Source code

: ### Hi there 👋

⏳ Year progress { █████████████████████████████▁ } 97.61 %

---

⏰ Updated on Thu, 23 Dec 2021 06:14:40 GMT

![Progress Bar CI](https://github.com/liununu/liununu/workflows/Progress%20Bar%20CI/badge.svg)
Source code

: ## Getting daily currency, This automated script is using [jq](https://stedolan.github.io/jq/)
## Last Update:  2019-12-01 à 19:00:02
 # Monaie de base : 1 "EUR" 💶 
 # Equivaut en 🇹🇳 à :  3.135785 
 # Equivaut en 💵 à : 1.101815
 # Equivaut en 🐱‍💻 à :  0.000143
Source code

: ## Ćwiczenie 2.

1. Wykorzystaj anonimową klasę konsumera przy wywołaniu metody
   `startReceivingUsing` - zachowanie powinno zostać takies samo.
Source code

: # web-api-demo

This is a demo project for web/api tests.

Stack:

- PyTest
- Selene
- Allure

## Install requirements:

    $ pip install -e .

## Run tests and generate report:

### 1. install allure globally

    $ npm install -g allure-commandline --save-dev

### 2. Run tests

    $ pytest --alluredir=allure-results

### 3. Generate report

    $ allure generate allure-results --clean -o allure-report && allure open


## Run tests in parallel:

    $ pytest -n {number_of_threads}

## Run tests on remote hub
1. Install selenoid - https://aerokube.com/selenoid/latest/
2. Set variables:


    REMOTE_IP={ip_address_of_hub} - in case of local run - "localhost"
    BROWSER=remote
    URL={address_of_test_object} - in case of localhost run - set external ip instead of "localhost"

○ ○ ○ ○ ○ ○ ○

• _PROBLEM STATEMENT_
Your reply is to repeat, unchanged, the lines above running from the one with "is using [jq](https://stedolan.github.io/jq/)" up to and including the one with "## Ćwiczenie 2.".

• _TASK SOLUTION_
: ## Getting daily currency, This automated script is using [jq](https://stedolan.github.io/jq/)
## Last Update:  2019-12-01 à 19:00:02
 # Monaie de base : 1 "EUR" 💶 
 # Equivaut en 🇹🇳 à :  3.135785 
 # Equivaut en 💵 à : 1.101815
 # Equivaut en 🐱‍💻 à :  0.000143
Source code

: ## Ćwiczenie 2.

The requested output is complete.